Sustainable Break-up Tips To Turn Your Blues Green

moving day dog poodle on boxes
Laura offers tips on unloading the stuff that comes between you and a broken heart.

Broken relationships may leave us sad, lonely, or even relieved, but they also leave us with a pile of stuff acquired over that love-lifetime.  Oh, the twaddle we collect in a romantic stupor. Maybe your lonely-heart loot has amped up value: pretty jewelry now tarnished by ugly memories, or the ultimate heartbreak flotsam: a wedding dress, tux, or the Ring?

Never Liked It Anyway offers post-relationship cleansing for your closets and your soul. It’s a website where “once-loved gifts from once-loved partners get a second chance”. The site was conceived when its owner, après wrenching break-up, realized she held a useless plane ticket for a now-cancelled getaway. With simple blogging software, she created a combination online group hug/swap meet. A brilliant website where newly singled users could vent their blues while offloading the detritus of disastrous unions, in an unintentionally green way.

Convert that impulse to torch the stuff into a sensible recycling exercise with environmental and financial upside.  The loveless clear out memory-laden loot. The loot, picked up at bargain prices, is diverted from landfills. Sellers pocket some cash. Shoppers get added entertainment reading heart-wrenching/hilarious back stories.  A wedding band selling at half it’s original price comes with the tale, “Prince Charming turned into a toad and gave me divorce warts. I’m not bitter, just BETTER.”  A guy unloading an engagement ring says, “I’d like to get this ring onto the hand of someone who loves her partner more than her parents.” Ouch.

For saying Good Riddance to bulkier items, like your cedar Hope Chest or loveseat, check out second-hand furniture dealers. Nefertiti Furniture is an Emirati supplier of used furniture.
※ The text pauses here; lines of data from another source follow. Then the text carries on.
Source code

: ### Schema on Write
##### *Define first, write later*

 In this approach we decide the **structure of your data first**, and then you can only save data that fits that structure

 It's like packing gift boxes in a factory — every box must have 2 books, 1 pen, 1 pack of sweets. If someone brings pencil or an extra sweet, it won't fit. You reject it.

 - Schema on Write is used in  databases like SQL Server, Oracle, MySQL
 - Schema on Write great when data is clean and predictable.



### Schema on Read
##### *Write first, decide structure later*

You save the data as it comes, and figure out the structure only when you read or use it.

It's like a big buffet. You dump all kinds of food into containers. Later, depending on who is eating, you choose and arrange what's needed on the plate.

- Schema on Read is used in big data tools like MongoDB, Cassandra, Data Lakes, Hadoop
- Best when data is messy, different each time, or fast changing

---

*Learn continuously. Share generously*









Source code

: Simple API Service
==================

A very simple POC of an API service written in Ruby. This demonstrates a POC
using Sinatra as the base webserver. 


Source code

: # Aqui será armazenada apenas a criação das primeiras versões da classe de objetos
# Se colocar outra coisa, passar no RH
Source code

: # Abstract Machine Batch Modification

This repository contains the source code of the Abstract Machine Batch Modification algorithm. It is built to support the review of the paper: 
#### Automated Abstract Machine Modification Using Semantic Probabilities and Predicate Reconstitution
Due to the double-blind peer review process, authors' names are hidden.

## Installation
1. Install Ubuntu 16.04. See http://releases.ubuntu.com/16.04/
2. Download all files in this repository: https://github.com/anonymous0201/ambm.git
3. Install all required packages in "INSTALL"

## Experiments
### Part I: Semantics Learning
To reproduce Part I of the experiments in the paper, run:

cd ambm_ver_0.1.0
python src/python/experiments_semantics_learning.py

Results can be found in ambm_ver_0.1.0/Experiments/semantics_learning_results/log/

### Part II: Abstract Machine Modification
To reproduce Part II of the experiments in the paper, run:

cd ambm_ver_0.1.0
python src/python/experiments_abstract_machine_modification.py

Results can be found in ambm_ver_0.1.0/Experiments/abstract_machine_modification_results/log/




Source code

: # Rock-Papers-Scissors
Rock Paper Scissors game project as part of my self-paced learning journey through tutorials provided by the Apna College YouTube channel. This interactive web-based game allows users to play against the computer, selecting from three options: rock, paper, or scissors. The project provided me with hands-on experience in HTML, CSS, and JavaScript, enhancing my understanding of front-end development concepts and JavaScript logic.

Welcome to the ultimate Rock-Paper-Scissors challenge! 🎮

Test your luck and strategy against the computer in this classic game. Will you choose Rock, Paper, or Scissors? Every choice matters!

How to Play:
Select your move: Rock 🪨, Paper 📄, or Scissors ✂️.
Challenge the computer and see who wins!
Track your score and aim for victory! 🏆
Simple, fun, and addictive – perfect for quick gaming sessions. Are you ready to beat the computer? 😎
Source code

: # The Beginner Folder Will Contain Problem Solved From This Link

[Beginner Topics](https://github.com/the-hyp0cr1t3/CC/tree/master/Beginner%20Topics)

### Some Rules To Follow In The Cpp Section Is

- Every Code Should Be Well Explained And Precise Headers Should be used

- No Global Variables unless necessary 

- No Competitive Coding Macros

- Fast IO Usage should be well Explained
Their website boasts that stock is “from European and American expatriates who only buy the best.“ I can vouch that a few of those discerning expats were motivated to sell by changes in marital status. Their eyes may’ve been red, but by locally reselling quality goods at fractional prices, their actions were quite green.

While you’re at it, divorce yourself from middle men (and women).

Why not dump things directly? Craigslist is a forum for posting classifieds, services and goods swapping with branches specific to Kuwait, Lebanon, Palestine and Israel. Post things you want taken away, for free or for a price. Freecycle is a nonprofit that’s all about reuse and keeping good stuff out of garbage bins. When I lived in recycling-crazed Ireland, rather than paying to dispose of 140 cardboard shipping boxes at the county waste center, I posted on Dublin Freecycle. Four different guys responded and in a matter of days, carted away all the cartons. This stuff works. There are Freecycle groups active in Cairo, Damascus, Tel Aviv, Haifa and Ankara.

Say it with (dead) flowers.

Not quite ready to move on?  Itching to get in the last word? Take a peek at a novel niche in the billion dollar floral industry. Companies such as Dirty Rotten Flowers will deliver a custom arrangement to the object of your obsession; the kicker is the flowers are dead. Stems are sourced from traditional florists after their sell-by date, ensuring that your gift is green, even though the bouquet is decidedly brown.

Break the mashup between “heart” and “ache” by choosing positive  actions in your move forward.  Put a green-lining in your breakups.